For teams building higher-risk AI workflows, the readiness baseline should mirror the threat-model discipline in the CSA MAESTRO agentic AI threat modeling framework and the control posture expected for connected agents and workflows.
Why It Matters in NHI Security
AI security readiness matters because AI systems often inherit credentials, access paths, and tool permissions faster than governance can catch up. That gap creates a direct NHI risk: an AI Agent with overbroad access can expose data, execute changes, or amplify attacker movement if secrets are leaked or approvals are missing.

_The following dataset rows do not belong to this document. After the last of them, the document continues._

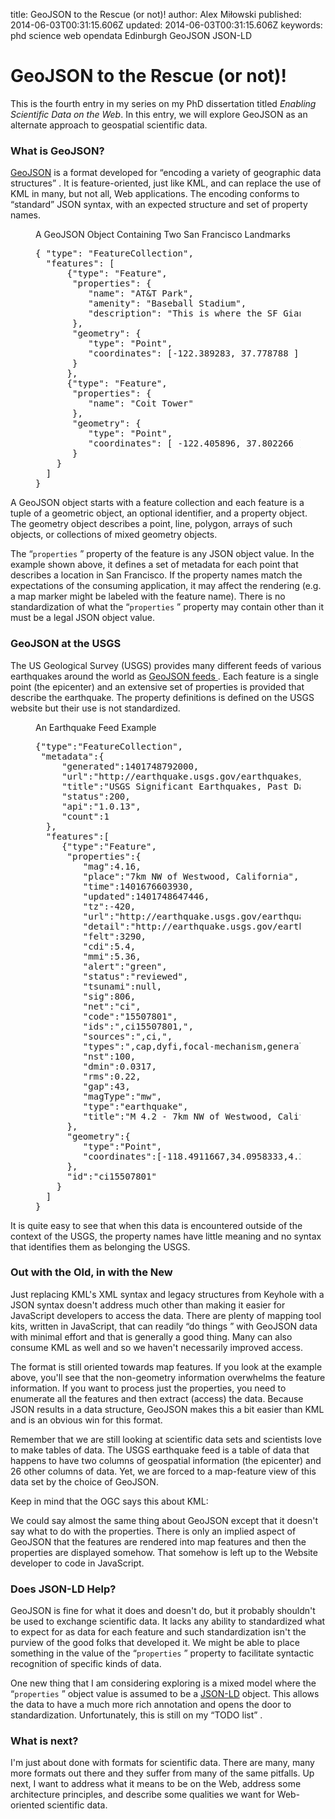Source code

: title: GeoJSON to the Rescue (or not)!
author: Alex Miłowski
published: 2014-06-03T00:31:15.606Z
updated: 2014-06-03T00:31:15.606Z
keywords: phd
          science
          web
          opendata
          Edinburgh
          GeoJSON
          JSON-LD

# GeoJSON to the Rescue (or not)!

This is the fourth entry in my series on my PhD dissertation titled <cite>Enabling Scientific Data on the Web</cite>.  In this entry, we will explore GeoJSON as an alternate approach to geospatial scientific data.

### What is GeoJSON?

[GeoJSON](http://geojson.org/geojson-spec.html) is a format developed for   “encoding a variety of geographic data structures” . It is feature-oriented, just like KML, and can replace the use of KML in many, but not all, Web applications. The encoding conforms to  “standard” JSON syntax, with an expected structure and set of property names. 

<figure><figcaption>A GeoJSON Object Containing Two San Francisco Landmarks</figcaption><pre>{ &quot;type&quot;: &quot;FeatureCollection&quot;,
  &quot;features&quot;: [
      {&quot;type&quot;: &quot;Feature&quot;,
       &quot;properties&quot;: {
          &quot;name&quot;: &quot;AT&amp;T Park&quot;,
          &quot;amenity&quot;: &quot;Baseball Stadium&quot;,
          &quot;description&quot;: &quot;This is where the SF Giants play!&quot;
       },
       &quot;geometry&quot;: {
          &quot;type&quot;: &quot;Point&quot;,
          &quot;coordinates&quot;: [-122.389283, 37.778788 ]
       }
      },
      {&quot;type&quot;: &quot;Feature&quot;,
       &quot;properties&quot;: {
          &quot;name&quot;: &quot;Coit Tower&quot;
       },
       &quot;geometry&quot;: {
          &quot;type&quot;: &quot;Point&quot;,
          &quot;coordinates&quot;: [ -122.405896, 37.802266 ]
       }
    }
  ]
}</pre></figure>

A GeoJSON object starts with a feature collection and each feature is a tuple of a geometric object, an optional identifier, and a property object. The geometry object describes a point, line, polygon, arrays of such objects, or collections of mixed geometry objects. 

The  “`properties` ” property of the feature is any JSON object value. In the example shown above, it defines a set of metadata for each point that describes a location in San Francisco. If the property names match the expectations of the consuming application, it may affect the rendering (e.g. a map marker might be labeled with the feature name). There is no standardization of what the  “`properties` ”  property may contain other than it must be a legal JSON object value. 



### GeoJSON at the USGS

The US Geological Survey (USGS) provides many different feeds of various earthquakes around the world as [GeoJSON feeds ](http://earthquake.usgs.gov/earthquakes/feed/v1.0/geojson.php) . Each feature is a single point (the epicenter) and an extensive set of properties is provided that describe the earthquake.  The property definitions is defined on the USGS website but their use is not standardized. 

<figure><figcaption>An Earthquake Feed Example</figcaption><pre>
{&quot;type&quot;:&quot;FeatureCollection&quot;,
 &quot;metadata&quot;:{
     &quot;generated&quot;:1401748792000,
     &quot;url&quot;:&quot;http://earthquake.usgs.gov/earthquakes/feed/v1.0/summary/significant_day.geojson&quot;,
     &quot;title&quot;:&quot;USGS Significant Earthquakes, Past Day&quot;,
     &quot;status&quot;:200,
     &quot;api&quot;:&quot;1.0.13&quot;,
     &quot;count&quot;:1
  },
  &quot;features&quot;:[
     {&quot;type&quot;:&quot;Feature&quot;,
      &quot;properties&quot;:{
         &quot;mag&quot;:4.16,
         &quot;place&quot;:&quot;7km NW of Westwood, California&quot;,
         &quot;time&quot;:1401676603930,
         &quot;updated&quot;:1401748647446,
         &quot;tz&quot;:-420,
         &quot;url&quot;:&quot;http://earthquake.usgs.gov/earthquakes/eventpage/ci15507801&quot;,
         &quot;detail&quot;:&quot;http://earthquake.usgs.gov/earthquakes/feed/v1.0/detail/ci15507801.geojson&quot;,
         &quot;felt&quot;:3290,
         &quot;cdi&quot;:5.4,
         &quot;mmi&quot;:5.36,
         &quot;alert&quot;:&quot;green&quot;,
         &quot;status&quot;:&quot;reviewed&quot;,
         &quot;tsunami&quot;:null,
         &quot;sig&quot;:806,
         &quot;net&quot;:&quot;ci&quot;,
         &quot;code&quot;:&quot;15507801&quot;,
         &quot;ids&quot;:&quot;,ci15507801,&quot;,
         &quot;sources&quot;:&quot;,ci,&quot;,
         &quot;types&quot;:&quot;,cap,dyfi,focal-mechanism,general-link,geoserve,losspager,moment-tensor,nearby-cities,origin,phase-data,scitech-link,shakemap,&quot;,
         &quot;nst&quot;:100,
         &quot;dmin&quot;:0.0317,
         &quot;rms&quot;:0.22,
         &quot;gap&quot;:43,
         &quot;magType&quot;:&quot;mw&quot;,
         &quot;type&quot;:&quot;earthquake&quot;,
         &quot;title&quot;:&quot;M 4.2 - 7km NW of Westwood, California&quot;
      },
      &quot;geometry&quot;:{
         &quot;type&quot;:&quot;Point&quot;,
         &quot;coordinates&quot;:[-118.4911667,34.0958333,4.36]
      },
      &quot;id&quot;:&quot;ci15507801&quot;
    }
  ]
}</pre></figure>

It is quite easy to see that when this data is encountered outside of the context of the USGS, the property names have little meaning and no syntax that identifies them as belonging the USGS. 



### Out with the Old, in with the New

Just replacing KML's XML syntax and legacy structures from Keyhole with a JSON syntax doesn't address much other than making it easier for JavaScript developers to access the data. There are plenty of mapping tool kits, written in JavaScript, that can readily  “do things ” with GeoJSON data with minimal effort and that is generally a good thing. Many can also consume KML as well and so we haven't necessarily improved access. 

The format is still oriented towards map features. If you look at the example above, you'll see that the non-geometry information overwhelms the feature information. If you want to process just the properties, you need to enumerate all the features and then extract (access) the data. Because JSON results in a data structure, GeoJSON makes this a bit easier than KML and is an obvious win for this format. 

Remember that we are still looking at scientific data sets and scientists love to make tables of data.  The USGS earthquake feed is a table of data that happens to have two columns of geospatial information (the epicenter) and 26 other columns of data.   Yet, we are forced to a map-feature view of this data set by the choice of GeoJSON. 

Keep in mind that the OGC says this about KML:

We could say almost the same thing about GeoJSON except that it doesn't say what to do with the properties.  There is only an implied aspect of GeoJSON that the features are rendered into map features and then the properties are displayed somehow.  That somehow is left up to the Website developer to code in JavaScript. 



### Does JSON-LD Help?

GeoJSON is fine for what it does and doesn't do, but it probably shouldn't be used to exchange scientific data.  It lacks any ability to standardized what to expect for as data for each feature and such standardization isn't the purview of the good folks that developed it.  We might be able to place something in the value of the   “`properties` ” property to facilitate syntactic recognition of specific kinds of data. 

One new thing that I am considering exploring is a mixed model where the   “`properties` ” object value is assumed to be a [JSON-LD](http://www.w3.org/TR/json-ld/) object.  This allows the data to have a much more rich annotation and opens the door to standardization.  Unfortunately, this is still on my  “TODO list” .



### What is next?



I'm just about done with formats for scientific data. There are many, many more formats out there and they suffer from many of the same pitfalls. Up next, I want to address what it means to be on the Web, address some architecture principles, and describe some qualities we want for Web-oriented scientific data. 



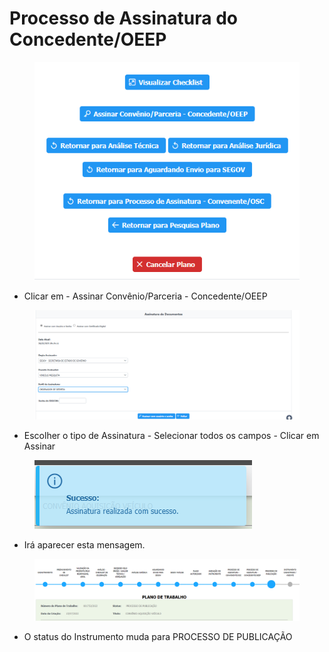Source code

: # Processo de Assinatura do Concedente/OEEP

<figure><img src="../../.gitbook/assets/image (9).png" alt=""><figcaption></figcaption></figure>

* Clicar em - Assinar Convênio/Parceria - Concedente/OEEP

<figure><img src="../../.gitbook/assets/image (35).png" alt=""><figcaption></figcaption></figure>

* Escolher o tipo de Assinatura - Selecionar todos os campos - Clicar em Assinar &#x20;

<figure><img src="../../.gitbook/assets/image (5).png" alt=""><figcaption></figcaption></figure>

* Irá aparecer esta mensagem.

<figure><img src="../../.gitbook/assets/image (46).png" alt=""><figcaption></figcaption></figure>

* O status do Instrumento muda para PROCESSO DE PUBLICAÇÃO

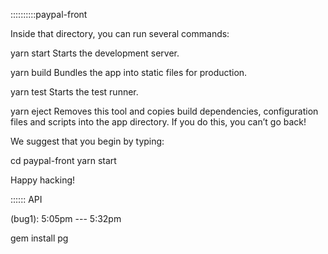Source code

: ::::::::::paypal-front

Inside that directory, you can run several commands:

  yarn start
    Starts the development server.

  yarn build
    Bundles the app into static files for production.

  yarn test
    Starts the test runner.

  yarn eject
    Removes this tool and copies build dependencies, configuration files
    and scripts into the app directory. If you do this, you can’t go back!

We suggest that you begin by typing:

  cd paypal-front
  yarn start

Happy hacking!


:::::: API

(bug1): 5:05pm  --- 5:32pm

 gem install pg
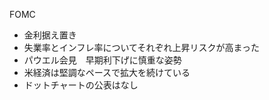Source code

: FOMC
- 金利据え置き
- 失業率とインフレ率についてそれぞれ上昇リスクが高まった
- パウエル会見　早期利下げに慎重な姿勢
- 米経済は堅調なペースで拡大を続けている
- ドットチャートの公表はなし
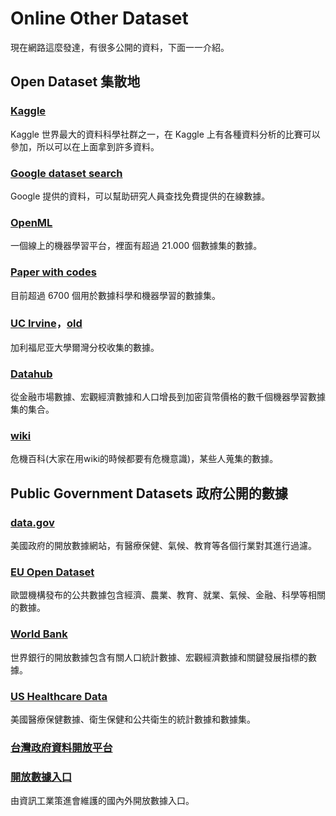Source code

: 

# Online Other Dataset

現在網路這麼發達，有很多公開的資料，下面一一介紹。

## Open Dataset 集散地

### [Kaggle](https://www.kaggle.com/datasets)

Kaggle 世界最大的資料科學社群之一，在 Kaggle 上有各種資料分析的比賽可以參加，所以可以在上面拿到許多資料。

### [Google dataset search](https://datasetsearch.research.google.com/)

Google 提供的資料，可以幫助研究人員查找免費提供的在線數據。

### [OpenML](https://www.openml.org/search?type=data&sort=runs&status=active)

一個線上的機器學習平台，裡面有超過 21.000 個數據集的數據。

### [Paper with codes](https://paperswithcode.com/datasets)

目前超過 6700 個用於數據科學和機器學習的數據集。

### [UC Irvine](https://archive-beta.ics.uci.edu/)，[old](https://archive.ics.uci.edu/ml/index.php)

加利福尼亚大學爾灣分校收集的數據。

### [Datahub](https://datahub.io/search)

從金融市場數據、宏觀經濟數據和人口增長到加密貨幣價格的數千個機器學習數據集的集合。

### [wiki](https://en.wikipedia.org/wiki/List_of_datasets_for_machine-learning_research)

危機百科(大家在用wiki的時候都要有危機意識)，某些人蒐集的數據。


## Public Government Datasets 政府公開的數據

### [data.gov](https://catalog.data.gov/dataset)

美國政府的開放數據網站，有醫療保健、氣候、教育等各個行業對其進行過濾。

### [EU Open Dataset](https://data.europa.eu/data/datasets?locale=en)

歐盟機構發布的公共數據包含經濟、農業、教育、就業、氣候、金融、科學等相關的數據。

### [World Bank](https://data.worldbank.org/)

世界銀行的開放數據包含有關人口統計數據、宏觀經濟數據和關鍵發展指標的數據。

### [US Healthcare Data](https://researchguides.dartmouth.edu/c.php?g=517073&p=6289098)

美國醫療保健數據、衛生保健和公共衛生的統計數據和數據集。

### [台灣政府資料開放平台](https://data.gov.tw/)

### [開放數據入口](https://www.datastation.org.tw/opendata)

由資訊工業策進會維護的國內外開放數據入口。

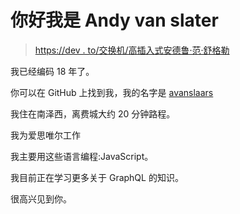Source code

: # 你好我是 Andy van slater

> [https://dev . to/交换机/高插入式安德鲁·范·舒格勒](https://dev.to/avanslaars/hi-im-andrew-van-slaars)

我已经编码 18 年了。

你可以在 GitHub 上找到我，我的名字是 [avanslaars](https://github.com/avanslaars)

我住在南泽西，离费城大约 20 分钟路程。

我为爱思唯尔工作

我主要用这些语言编程:JavaScript。

我目前正在学习更多关于 GraphQL 的知识。

很高兴见到你。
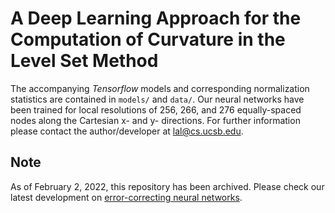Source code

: # A Deep Learning Approach for the Computation of Curvature in the Level Set Method

The accompanying _Tensorflow_ models and corresponding normalization statistics are contained in `models/` and `data/`.
Our neural networks have been trained for local resolutions of 256, 266, and 276 equally-spaced nodes along
the Cartesian x- and y- directions. 
For further information please contact the author/developer at [lal@cs.ucsb.edu](mailto:lal@cs.ucsb.edu).

## Note

As of February 2, 2022, this repository has been archived.  Please check our latest development on [error-correcting neural networks](https://github.com/UCSB-CASL/Curvature_ECNet_2D).

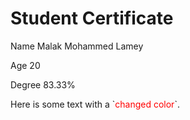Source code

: # Student Certificate

<div class="student-id" >

  <p>
    <span >Name</span>
    Malak Mohammed Lamey
  </p>
  <p>
    <span >Age</span>
    20
  </p>
  <p>
    <span >Degree</span>
    83.33%
  </p>
Here is some text with a `<span style="color: #ff0000;">changed color</span>`.
</div>
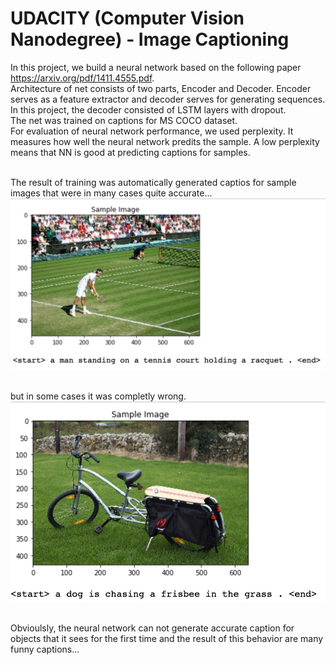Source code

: # UDACITY (Computer Vision Nanodegree) - Image Captioning

 In this project, we build a neural network based on the following paper https://arxiv.org/pdf/1411.4555.pdf. 
 <br>Architecture of net consists of two parts, Encoder and Decoder. Encoder serves as a feature extractor and decoder serves for generating sequences. In this project, the decoder consisted of LSTM layers with dropout.
 <br>The net was trained on captions for MS COCO dataset.
 <br>For evaluation of neural network performance, we used perplexity. It measures how well the neural network predits the sample. A low perplexity means that NN is good at predicting captions for samples.
 
 <br>The result of training was automatically generated captios for sample images that were in many cases quite accurate...<br>
<img src="https://github.com/koles289/udacity-Image-Captioning/blob/master/Good_example.png" width="1000">
 
 <br>but in some cases it was completly wrong.<br>
<img src="https://github.com/koles289/udacity-Image-Captioning/blob/master/bad_example.png" width="1000">

<br>Obvioulsly, the neural network can not generate accurate caption for objects that it sees for the first time and the result of this behavior are many funny captions...
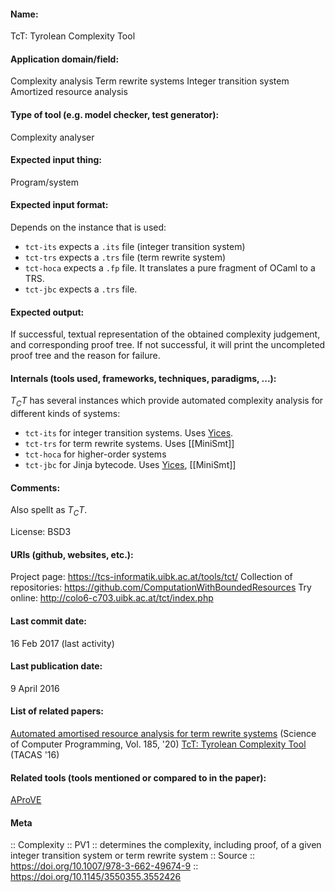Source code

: #### Name:
TcT: Tyrolean Complexity Tool

#### Application domain/field:
Complexity analysis
Term rewrite systems
Integer transition system
Amortized resource analysis

#### Type of tool (e.g. model checker, test generator):
Complexity analyser

#### Expected input thing:
Program/system

#### Expected input format:
Depends on the instance that is used:
- `tct-its` expects a `.its` file (integer transition system)
- `tct-trs` expects a `.trs` file (term rewrite system)
- `tct-hoca` expects a `.fp` file. It translates a pure fragment of OCaml to a TRS.
- `tct-jbc` expects a `.trs` file.

#### Expected output:
If successful, textual representation of the obtained complexity judgement, and corresponding proof tree.
If not successful, it will print the uncompleted proof tree and the reason for failure.

#### Internals (tools used, frameworks, techniques, paradigms, ...):
$T_CT$ has several instances which provide automated complexity analysis for different kinds of systems:
- `tct-its` for integer transition systems. Uses [Yices](Solvers/SMT/Yices.md).
- `tct-trs` for term rewrite systems. Uses [[MiniSmt]]
- `tct-hoca` for higher-order systems
- `tct-jbc` for Jinja bytecode. Uses [Yices](Solvers/SMT/Yices.md), [[MiniSmt]]

#### Comments:
Also spellt as $T_CT$.

License: BSD3

#### URIs (github, websites, etc.):
Project page: https://tcs-informatik.uibk.ac.at/tools/tct/
Collection of repositories: https://github.com/ComputationWithBoundedResources
Try online: http://colo6-c703.uibk.ac.at/tct/index.php

#### Last commit date:
16 Feb 2017 (last activity)

#### Last publication date:
9 April 2016

#### List of related papers:
[Automated amortised resource analysis for term rewrite systems](https://doi.org/10.1016/j.scico.2019.102306) (Science of Computer Programming, Vol. 185, '20)
[TcT: Tyrolean Complexity Tool](https://doi.org/10.1007/978-3-662-49674-9_24) (TACAS '16)

#### Related tools (tools mentioned or compared to in the paper):
[AProVE](AProVE.md)

#### Meta
:: Complexity
:: PV1 :: determines the complexity, including proof, of a given integer transition system or term rewrite system
:: Source :: https://doi.org/10.1007/978-3-662-49674-9 :: https://doi.org/10.1145/3550355.3552426
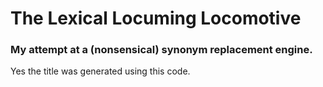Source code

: # The Lexical Locuming Locomotive
### My attempt at a (nonsensical) synonym replacement engine.
Yes the title was generated using this code.
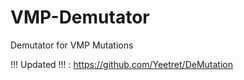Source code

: # VMP-Demutator
Demutator for VMP Mutations

!!! Updated !!! : https://github.com/Yeetret/DeMutation
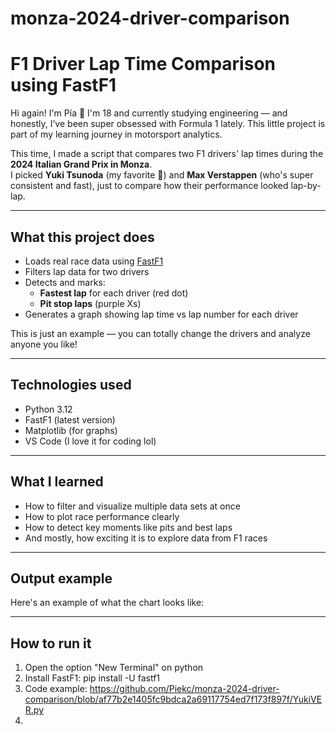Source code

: # monza-2024-driver-comparison

# F1 Driver Lap Time Comparison using FastF1

Hi again! I'm Pía 🌸 I'm 18 and currently studying engineering — and honestly, I’ve been super obsessed with Formula 1 lately. This little project is part of my learning journey in motorsport analytics.

This time, I made a script that compares two F1 drivers' lap times during the **2024 Italian Grand Prix in Monza**.  
I picked **Yuki Tsunoda** (my favorite 💙) and **Max Verstappen** (who's super consistent and fast), just to compare how their performance looked lap-by-lap.

---

## What this project does

- Loads real race data using [FastF1](https://theoehrly.github.io/Fast-F1/)
- Filters lap data for two drivers
- Detects and marks:
  - **Fastest lap** for each driver (red dot)
  - **Pit stop laps** (purple Xs)
- Generates a graph showing lap time vs lap number for each driver

This is just an example — you can totally change the drivers and analyze anyone you like!

---

## Technologies used

- Python 3.12  
- FastF1 (latest version)  
- Matplotlib (for graphs)  
- VS Code (I love it for coding lol)

---

## What I learned

- How to filter and visualize multiple data sets at once  
- How to plot race performance clearly  
- How to detect key moments like pits and best laps  
- And mostly, how exciting it is to explore data from F1 races 

---

##  Output example

Here's an example of what the chart looks like:  


---

## How to run it

1. Open the option "New Terminal" on python
2. Install FastF1: pip install -U fastf1
3. Code example: https://github.com/Piekc/monza-2024-driver-comparison/blob/af77b2e1405fc9bdca2a69117754ed7f173f897f/YukiVER.py
4.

NHIMG research shows that lack of credential rotation is cited as the top cause of NHI-related attacks by 45% of organisations, followed by inadequate monitoring and logging at 37% and over-privileged accounts at 37% in The State of Non-Human Identity Security. Those same failure patterns become more dangerous when AI systems are attached to live tools, because compromise can scale through automation. The lesson from the DeepSeek breach is straightforward: if secrets, logs, and response paths are not ready first, the AI layer becomes an accelerant for exposure rather than a business control.
Organisations typically encounter this consequence only after an AI workflow misuses a credential or triggers an incident, at which point AI security readiness becomes operationally unavoidable to address.
Standards & Framework Alignment
This section maps relevant standards and security frameworks to the operational risks and controls described in this guidance.
OWASP Non-Human Identity Top 10 and OWASP Agentic AI Top 10 address the attack and risk surface, while NIST AI RMF set the governance and control requirements practitioners need to meet.
| Framework | Control / Reference | Relevance |
|---|---|---|
| OWASP Non-Human Identity Top 10 | NHI-02 | Covers secret exposure and NHI misuse risks central to AI readiness. |
| OWASP Agentic AI Top 10 | A2 | Addresses tool abuse and unsafe agent permissions in autonomous systems. |
| NIST AI RMF | GOVERN | Defines governance and risk processes for AI systems before deployment. |
Approve AI use only after governance, monitoring, and incident paths are operational.